Quand on l'a massacrée et jetée dans un plat, il faut tout mettre au four, doubler le temps indiqué, et même qu’après tout ça,
semblant c’est fait exprès, la pâte elle est pas cuite, elle pèse 100 kilos,
les prunes elles sont acides et elles ont rendu l’eau…et qu’il est tard
Monsieur … moi j’rends mon tablier.
La crème de prune, seule chose à sauver de la recette...
Le pire de tout c'est que ça a presque l'air bon, hein ? Ben non. La pâte a le gout de pizza même pas sucrée, la texture du mortier et la densité du métro de Tokyo aux heures de pointes. Le morceau ci-dessus lancé avec dextérité depuis ma fenêtre du 3e devrait sans doute pouvoir dégommer 2 ou 3 de ces saloperies de pigeons qui polluent le quartier.Hélas, je suis nulle au bowling.
La prochaine fois je fais un clafoutis.
Si malgré tout ce qui
précède ou par défi, vous voulez toujours essayer par vous-même, la recette d’origine est
ICI en anglais (surtout ne mettez pas la quantité de levure indiquée dans la recette,
c’est une erreur manifeste, faites les modifications que vous jugerez pertinentes pour arriver à un résultat mangeable et tenez moi au courant des résultats).

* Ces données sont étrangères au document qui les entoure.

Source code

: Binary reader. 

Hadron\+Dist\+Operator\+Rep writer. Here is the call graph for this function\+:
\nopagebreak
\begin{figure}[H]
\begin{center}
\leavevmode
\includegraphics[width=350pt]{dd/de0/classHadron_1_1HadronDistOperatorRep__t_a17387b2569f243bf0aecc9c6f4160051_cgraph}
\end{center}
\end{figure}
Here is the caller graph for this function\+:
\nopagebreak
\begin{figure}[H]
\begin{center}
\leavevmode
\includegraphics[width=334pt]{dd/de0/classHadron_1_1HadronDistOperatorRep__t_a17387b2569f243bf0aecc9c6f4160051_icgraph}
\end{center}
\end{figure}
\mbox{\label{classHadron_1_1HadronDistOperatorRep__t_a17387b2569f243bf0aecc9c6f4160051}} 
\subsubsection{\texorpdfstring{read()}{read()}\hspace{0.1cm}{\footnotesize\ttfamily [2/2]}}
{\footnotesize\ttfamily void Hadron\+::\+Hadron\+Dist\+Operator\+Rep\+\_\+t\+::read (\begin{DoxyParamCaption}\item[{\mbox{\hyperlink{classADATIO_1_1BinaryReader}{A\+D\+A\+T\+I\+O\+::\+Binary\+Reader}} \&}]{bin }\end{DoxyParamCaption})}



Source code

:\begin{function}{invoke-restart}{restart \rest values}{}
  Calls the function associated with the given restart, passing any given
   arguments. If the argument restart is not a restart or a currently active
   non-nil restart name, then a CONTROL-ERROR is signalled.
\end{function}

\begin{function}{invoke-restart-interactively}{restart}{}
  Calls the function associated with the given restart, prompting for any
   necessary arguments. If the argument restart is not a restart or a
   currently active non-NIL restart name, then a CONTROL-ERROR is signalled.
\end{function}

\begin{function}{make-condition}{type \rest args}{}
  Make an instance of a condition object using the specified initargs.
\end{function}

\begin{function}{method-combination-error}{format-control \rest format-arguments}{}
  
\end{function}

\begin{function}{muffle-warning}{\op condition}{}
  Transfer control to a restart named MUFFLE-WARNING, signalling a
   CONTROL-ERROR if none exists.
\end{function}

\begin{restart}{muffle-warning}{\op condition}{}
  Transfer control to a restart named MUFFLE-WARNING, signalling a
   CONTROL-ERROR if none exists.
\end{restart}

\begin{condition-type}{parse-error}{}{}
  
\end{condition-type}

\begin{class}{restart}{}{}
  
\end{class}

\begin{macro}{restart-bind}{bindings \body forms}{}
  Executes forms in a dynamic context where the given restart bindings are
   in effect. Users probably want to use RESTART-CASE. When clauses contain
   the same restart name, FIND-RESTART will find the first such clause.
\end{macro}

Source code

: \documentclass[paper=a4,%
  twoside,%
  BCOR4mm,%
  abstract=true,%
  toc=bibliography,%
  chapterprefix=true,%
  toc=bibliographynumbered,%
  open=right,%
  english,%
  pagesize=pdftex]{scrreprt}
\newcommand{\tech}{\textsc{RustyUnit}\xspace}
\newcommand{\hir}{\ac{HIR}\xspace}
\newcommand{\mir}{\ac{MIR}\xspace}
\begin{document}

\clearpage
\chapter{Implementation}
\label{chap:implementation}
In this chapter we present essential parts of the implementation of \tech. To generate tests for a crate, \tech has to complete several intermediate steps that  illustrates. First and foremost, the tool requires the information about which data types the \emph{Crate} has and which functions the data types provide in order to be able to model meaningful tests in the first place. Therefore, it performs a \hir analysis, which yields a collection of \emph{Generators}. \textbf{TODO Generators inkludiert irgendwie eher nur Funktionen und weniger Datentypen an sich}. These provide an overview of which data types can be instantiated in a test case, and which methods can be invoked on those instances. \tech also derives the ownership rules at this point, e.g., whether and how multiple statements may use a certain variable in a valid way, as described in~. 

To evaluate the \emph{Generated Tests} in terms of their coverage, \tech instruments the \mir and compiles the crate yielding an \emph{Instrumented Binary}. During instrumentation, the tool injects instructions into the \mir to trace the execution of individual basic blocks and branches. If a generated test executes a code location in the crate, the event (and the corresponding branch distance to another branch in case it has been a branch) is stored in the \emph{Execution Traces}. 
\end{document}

*Apfelstrudel = Gâteau (autrichien)
délicieux, lui, composé d’une pâte feuilletée très fine, de pommes, raisins secs, cannelle,
orange…
PS: En plus de catapulte à pigeons, ça devrait faire une bonne punition pour les enfants : "Si t'es pas sage, tu m'écriras 100 fois : Je mange du / de la / des Zwetschgenschnecken devant le château de Hohenschwangau". Par SMS. Full text.